"Kita kadang berfikir memberi rangsangan fungisida Folicur, Score dan Filia bisa mempercepat panen," katanya, Sabtu (11/7/2020).
Padahal, kondisi demikian tidak baik. Saat  gabah dijual ke pabrik penggilingan atau agen, akan tampak begitu berisi.
Namun, ketika tiba di pabrik penggilingan setelah dijemur, gabah tersebut menyusut karna besarnya bulir pada karna rangsangan air semata.
Akhirnya, agen atau pemilik penggilingan merugi. Diperparah dengan kualitas beras yang kurang baik dan berbahaya dikonsumsi karna mengandung banyak zat kimia.
"Kami imbau rekan petani agar tidak gunakan pestisida berlebih.

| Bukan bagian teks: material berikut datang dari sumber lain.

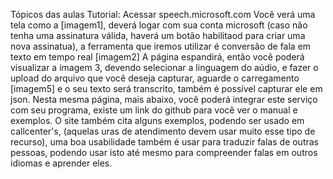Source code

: Tópicos das aulas
Tutorial: Acessar speech.microsoft.com
Você verá uma tela como a [imagem1], deverá logar com sua conta microsoft (caso não tenha uma assinatura válida, haverá um botão habilitaod para criar uma nova assinatua), a ferramenta que iremos utilizar é conversão de fala em texto em tempo real [imagem2]
A página espandirá, então você poderá visualizar a imagem 3, devendo selecionar a linguagem do aúdio, e fazer o upload do arquivo que você deseja capturar, aguarde o
carregamento [imagem5] e o seu texto será transcrito, também é possível capturar ele em json.
Nesta mesma página, mais abaixo, você poderá integrar este serviço com seu programa, existe um link do github para você ver o manual e exemplos.
O site também cita alguns exemplos, podendo ser usado em callcenter's, (aquelas uras de atendimento devem usar muito esse tipo de recurso), uma boa usabilidade também é usar para traduzir falas de outras pessoas, podendo usar isto até mesmo para compreender falas em outros idiomas e aprender eles.
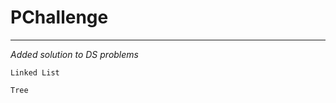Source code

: # PChallenge
----------------------------------

*Added solution to DS problems*

    Linked List

    Tree
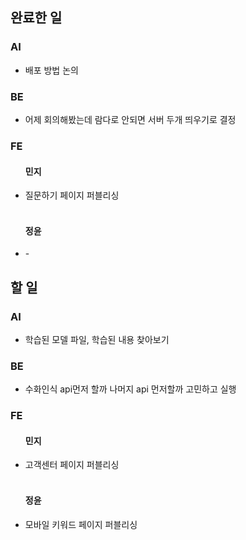 <h2>완료한 일</h2>
<h3>AI</h3>
<ul>
  <li>배포 방법 논의</li>
</ul>

<h3>BE</h3>
<ul>
  <li>어제 회의해봤는데 람다로 안되면 서버 두개 띄우기로 결정</li>
</ul>

<h3>FE</h3>
<ul>
  <h4>민지</h4>
  <li>질문하기 페이지 퍼블리싱</li>
  <br>
  <h4>정윤</h4>
  <li>-</li>
</ul>

<h2>할 일</h2>
<h3>AI</h3>
<ul>
  <li>학습된 모델 파일, 학습된 내용 찾아보기</li>
</ul>

<h3>BE</h3>
<ul>
  <li>수화인식 api먼저 할까 나머지 api 먼저할까 고민하고 실행</li>
</ul>

<h3>FE</h3>
<ul>
  <h4>민지</h4>
  <li>고객센터 페이지 퍼블리싱</li>
  <br>
  <h4>정윤</h4>
  <li>모바일 키워드 페이지 퍼블리싱</li>
</ul>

Ini demi kebaikan semua pihak," imbuh dia.
Tambah Ibrahim, harga gabah di Aceh saat ini Rp 5.200 perkilogram. Jauh berbeda dengan harga di pulau Jawa yang hanya Rp 4.000 perkiloganya.
"Karna harga sudah lebih tinggi di Aceh dari pada pulau Jawa. Petani tidak perlu memberi rangsangan agar mempercepat panen. Biarkan panen alami sehingga kualitas beras terjamin," pungkasnya.
Sementara, dinukil dari AgroIndonesia, Kepala Sub Bidang Pengawasan Pupuk dan Pestisida Direktorat Jenderal Prasarana dan Pertanian Kementerian Pertanian, Endah Susilawati mengatakan, penggunaan pestisida sudah diambang batas berbahaya.
"Akibatnya menjadi resistensi terhadap beberapa hama tanaman dan merusak tanah pertanian," sebutnya.
Menurut dia, penggunaaan pestisida harus dipantau agar tidak berlebihan sehingga berdampak pada kesehatan dan lainnya.